** Opening Data to use block **
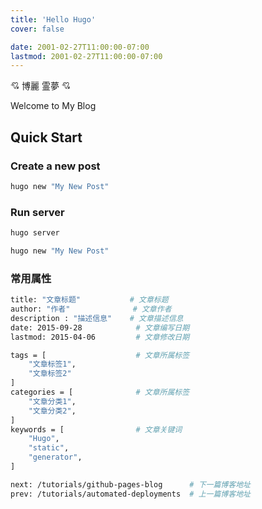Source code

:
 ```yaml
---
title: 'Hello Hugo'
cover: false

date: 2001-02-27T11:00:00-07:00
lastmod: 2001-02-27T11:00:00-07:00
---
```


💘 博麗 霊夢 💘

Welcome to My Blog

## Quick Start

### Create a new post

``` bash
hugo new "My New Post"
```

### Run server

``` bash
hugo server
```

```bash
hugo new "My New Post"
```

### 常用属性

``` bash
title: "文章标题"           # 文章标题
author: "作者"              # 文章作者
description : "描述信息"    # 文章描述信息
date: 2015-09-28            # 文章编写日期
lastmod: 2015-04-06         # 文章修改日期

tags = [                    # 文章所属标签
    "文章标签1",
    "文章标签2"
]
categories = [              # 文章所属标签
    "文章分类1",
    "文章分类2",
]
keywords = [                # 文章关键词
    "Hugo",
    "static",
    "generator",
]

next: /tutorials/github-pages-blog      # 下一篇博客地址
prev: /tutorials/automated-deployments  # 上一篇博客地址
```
** Closing Data to use block **
** Opening Data to use block **
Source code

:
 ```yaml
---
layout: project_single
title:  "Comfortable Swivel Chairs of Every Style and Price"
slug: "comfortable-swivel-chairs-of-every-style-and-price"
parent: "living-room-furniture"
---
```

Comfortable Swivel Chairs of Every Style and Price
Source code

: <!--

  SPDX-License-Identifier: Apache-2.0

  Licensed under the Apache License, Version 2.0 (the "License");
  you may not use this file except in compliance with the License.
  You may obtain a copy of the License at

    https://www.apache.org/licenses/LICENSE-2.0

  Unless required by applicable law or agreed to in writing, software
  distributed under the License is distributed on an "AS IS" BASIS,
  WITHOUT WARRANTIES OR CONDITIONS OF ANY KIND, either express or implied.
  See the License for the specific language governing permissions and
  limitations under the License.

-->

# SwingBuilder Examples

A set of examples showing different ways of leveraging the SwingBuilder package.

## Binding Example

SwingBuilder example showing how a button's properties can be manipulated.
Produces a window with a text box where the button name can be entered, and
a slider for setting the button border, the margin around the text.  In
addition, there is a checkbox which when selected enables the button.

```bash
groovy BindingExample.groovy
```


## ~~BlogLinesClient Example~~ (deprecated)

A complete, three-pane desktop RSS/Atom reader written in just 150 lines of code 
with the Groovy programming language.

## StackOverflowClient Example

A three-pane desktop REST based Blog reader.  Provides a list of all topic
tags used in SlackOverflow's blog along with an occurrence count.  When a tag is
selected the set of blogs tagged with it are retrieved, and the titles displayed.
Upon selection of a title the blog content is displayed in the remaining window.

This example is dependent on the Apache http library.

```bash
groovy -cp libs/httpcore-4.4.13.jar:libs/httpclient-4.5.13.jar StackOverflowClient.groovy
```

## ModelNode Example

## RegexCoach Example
** Closing Data to use block **
> **Prompt**
Copy the lines from the entries above in which the word "window" appears.

> **Answer box**
Produces a window with a text box where the button name can be entered, and
Upon selection of a title the blog content is displayed in the remaining window.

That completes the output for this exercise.